If you’re interested in tutoring, put together a good looking flyer, and distribute them around your campus and in the school offices. You can do the same thing at other colleges as well, or even at local high schools, and middle- and elementary-schools. Advertising in common ad sites, like Craigslist, or in school newspapers could also bring in business.
Do you see all the blogs and websites on the internet? Many of them need content writers. If you have areas of interest and where you have above average knowledge – along with above average writing skills – you may be able to pick up few gigs as a freelance writer.
You can start by getting articles published on some of your favorite sites. Make some comments on the sites, then follow up with email conversations with the site owners. Offer to write an article or two on the site for free. This will provide you with published articles that you can then use to market your work to other websites for paid work. Once you have a few clients, you’ll have a part-time business up and running – and one with little or no overhead at that.
Start Your Own Blog
You can also do your own writing by starting your own blog. This isn’t an immediate income as it will take at least months, and maybe a year or more to get it up, running and profitable. But if you can, you may have a solid side business (or something more) for the rest of your life. As a college student you have a built in advantage with a blog since much of the blog reading demographic is college students.

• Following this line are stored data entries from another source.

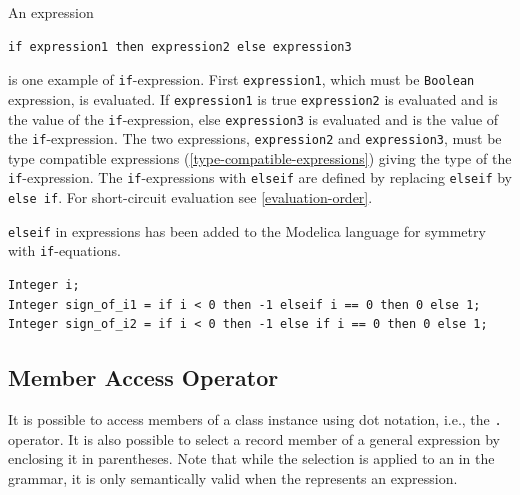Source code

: An expression
\begin{lstlisting}[language=modelica]
if expression1 then expression2 else expression3
\end{lstlisting}%
 is one example of \lstinline!if!-expression.
First \lstinline!expression1!, which must be \lstinline!Boolean! expression, is evaluated.
If \lstinline!expression1! is true \lstinline!expression2! is evaluated and is the value of the \lstinline!if!-expression, else \lstinline!expression3! is evaluated and is the value of the \lstinline!if!-expression.
The two expressions, \lstinline!expression2! and \lstinline!expression3!, must be type compatible expressions (\cref{type-compatible-expressions}) giving the type of the \lstinline!if!-expression.
The \lstinline!if!-expressions with \lstinline!elseif! are defined by replacing \lstinline!elseif! by \lstinline!else if!.
For short-circuit evaluation see \cref{evaluation-order}.

\begin{nonnormative}
\lstinline!elseif! in expressions has been added to the Modelica language for symmetry with \lstinline!if!-equations.
\end{nonnormative}

\begin{example}
\begin{lstlisting}[language=modelica]
Integer i;
Integer sign_of_i1 = if i < 0 then -1 elseif i == 0 then 0 else 1;
Integer sign_of_i2 = if i < 0 then -1 else if i == 0 then 0 else 1;
\end{lstlisting}
\end{example}

\subsection{Member Access Operator}\label{member-access-operator}

It is possible to access members of a class instance using dot notation, i.e., the \lstinline!.! operator.
It is also possible to select a record member of a general expression by enclosing it in parentheses.
Note that while the selection is applied to an  in the grammar, it is only semantically valid when the  represents an expression.


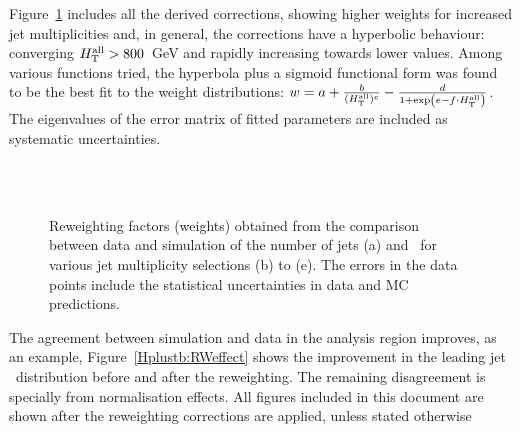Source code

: Figure~\ref{Hplustb:RWfactors} includes all the derived corrections, showing higher weights for increased jet multiplicities and, in general, the \HTall corrections have a hyperbolic behaviour: converging $H_{\text{T}}^{\text{all}} > 800$~GeV and rapidly increasing towards lower values. Among various functions tried, the hyperbola plus a sigmoid functional form was found to be the best fit to the \HTall weight distributions: $w=a+\frac{b}{(H_{\text{T}}^{\text{all}})^c} - \frac{d}{1+\exp(e-f\cdot H_{\text{T}}^{\text{all}})}$. The eigenvalues of the error matrix of fitted parameters are included as systematic uncertainties. 

\begin{figure}[htb]
    \RawFloats
    \begin{center}
     \\ 
      \\
    \caption{Reweighting factors (weights) obtained from the comparison between data and simulation of the number of jets (a) and \HTall\ for various jet multiplicity selections (b) to (e).
    The errors in the data points include the statistical uncertainties in data and MC predictions.}
    \label{Hplustb:RWfactors}
\end{center}
\end{figure}

The agreement between simulation and data in the analysis region improves, as an example, Figure~\ref{Hplustb:RWeffect} shows the improvement in the leading jet \pT\ distribution before and after the reweighting. The remaining disagreement is specially from normalisation effects. All figures included in this document are shown after the reweighting corrections are applied, unless stated otherwise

The idea is to build a blog with content that readers will find appealing. Not a general audience, but a niche who are interested in a specific topic area, and likely to remain loyal readers. The best blog ideas are ones where you are passionate, but also have commercial relevance. Personal finance (think Money Smart Life) is a perfect example.
Once you have the blog up and getting a few thousand visitors each month, you can take advertising and affiliate arrangements that will allow you to monetize the blog. It’s a work-at-home venture, so it will fit with just about any kind of schedule you have.

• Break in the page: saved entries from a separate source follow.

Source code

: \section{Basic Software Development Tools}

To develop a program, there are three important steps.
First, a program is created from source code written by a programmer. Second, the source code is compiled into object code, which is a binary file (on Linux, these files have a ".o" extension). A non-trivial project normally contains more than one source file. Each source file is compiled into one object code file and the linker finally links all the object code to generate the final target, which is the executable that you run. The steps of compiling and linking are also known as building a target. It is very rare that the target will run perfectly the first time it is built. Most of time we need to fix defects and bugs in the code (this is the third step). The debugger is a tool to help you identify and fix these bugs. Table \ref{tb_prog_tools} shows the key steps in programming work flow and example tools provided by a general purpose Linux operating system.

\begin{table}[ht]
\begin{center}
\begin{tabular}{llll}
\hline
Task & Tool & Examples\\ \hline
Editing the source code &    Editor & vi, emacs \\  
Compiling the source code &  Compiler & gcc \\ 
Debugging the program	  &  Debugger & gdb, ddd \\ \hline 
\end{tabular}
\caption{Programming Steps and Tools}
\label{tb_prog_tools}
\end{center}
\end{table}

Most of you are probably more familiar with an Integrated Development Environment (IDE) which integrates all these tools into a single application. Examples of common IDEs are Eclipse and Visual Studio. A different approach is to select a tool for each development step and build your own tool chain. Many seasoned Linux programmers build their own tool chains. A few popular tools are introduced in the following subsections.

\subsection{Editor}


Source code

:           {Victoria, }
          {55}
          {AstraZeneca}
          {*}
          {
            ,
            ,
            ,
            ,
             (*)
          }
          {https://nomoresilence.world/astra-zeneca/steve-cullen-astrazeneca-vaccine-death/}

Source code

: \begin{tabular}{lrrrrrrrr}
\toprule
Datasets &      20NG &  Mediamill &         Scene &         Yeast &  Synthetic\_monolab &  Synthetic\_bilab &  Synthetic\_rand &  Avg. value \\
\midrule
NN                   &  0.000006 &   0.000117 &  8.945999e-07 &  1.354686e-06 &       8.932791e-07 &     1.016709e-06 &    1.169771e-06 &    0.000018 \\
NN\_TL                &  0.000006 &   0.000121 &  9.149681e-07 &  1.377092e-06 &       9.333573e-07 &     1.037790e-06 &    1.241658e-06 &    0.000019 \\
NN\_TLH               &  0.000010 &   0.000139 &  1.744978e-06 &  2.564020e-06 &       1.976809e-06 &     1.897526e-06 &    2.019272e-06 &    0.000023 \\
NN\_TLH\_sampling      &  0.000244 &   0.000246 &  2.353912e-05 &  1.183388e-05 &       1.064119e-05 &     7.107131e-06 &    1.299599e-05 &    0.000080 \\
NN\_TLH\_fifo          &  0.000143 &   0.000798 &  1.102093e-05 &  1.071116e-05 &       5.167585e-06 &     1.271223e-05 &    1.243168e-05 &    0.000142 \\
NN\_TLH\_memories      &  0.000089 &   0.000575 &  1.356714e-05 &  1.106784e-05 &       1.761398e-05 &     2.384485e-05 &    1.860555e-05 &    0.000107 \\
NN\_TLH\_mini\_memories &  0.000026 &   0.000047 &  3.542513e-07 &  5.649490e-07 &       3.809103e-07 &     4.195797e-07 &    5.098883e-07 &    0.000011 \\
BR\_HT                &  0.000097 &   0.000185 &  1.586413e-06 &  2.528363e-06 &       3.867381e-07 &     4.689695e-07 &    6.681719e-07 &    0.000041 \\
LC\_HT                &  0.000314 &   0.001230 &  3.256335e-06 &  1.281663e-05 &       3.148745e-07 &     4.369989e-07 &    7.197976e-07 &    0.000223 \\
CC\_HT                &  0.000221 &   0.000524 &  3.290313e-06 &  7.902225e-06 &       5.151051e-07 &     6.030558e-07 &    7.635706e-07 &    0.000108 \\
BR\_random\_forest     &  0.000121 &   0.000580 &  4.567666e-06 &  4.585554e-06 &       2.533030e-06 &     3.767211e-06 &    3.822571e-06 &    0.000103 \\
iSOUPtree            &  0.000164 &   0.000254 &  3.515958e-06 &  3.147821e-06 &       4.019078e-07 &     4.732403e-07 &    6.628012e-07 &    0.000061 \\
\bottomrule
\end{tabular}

Buying and Selling Used Merchandise
If you have an eye for bargains, you could become a regular shopper at thrift stores and garage sales, buying decent merchandise on the cheap, then selling it at a profit.
This can work especially well with entertainment equipment, small household appliances, jewelry and antiques. The idea is to buy an item for, say, $5 – then sell it for say, $50. That may be one of the best case scenarios, but you get the picture.
You can sell the merchandise on websites like eBay, Craigslist or even Amazon.com. Once you learn how those sites work, you can identify the items that sell the fastest and for the most money, and concentrate your buying efforts in those areas.
Sell Your Computer Expertise
Though you may think of your computer skills as average, they’re probably above average compared to the general population. As a young person, you’ve grown up with computers, but not everyone else has. That can be a business niche for you. You can sell your skills to help people set up their computers, set up applications, teach them how to use those application, or troubleshoot problem areas.
You can probably sell your services at a much lower rate than Geeksquad and other professional services, and that will give you a price advantage. Craigslist is a good place to market computer services, but you can also try school newspapers and even local neighborhood newspapers.
Some people, completely lacking in computer skills, may want to keep you on as a regular help source when ever they need it. That can be the beginning of a solid client base, as well as a source of referrals.
Have you considered starting a part-time business as a college student?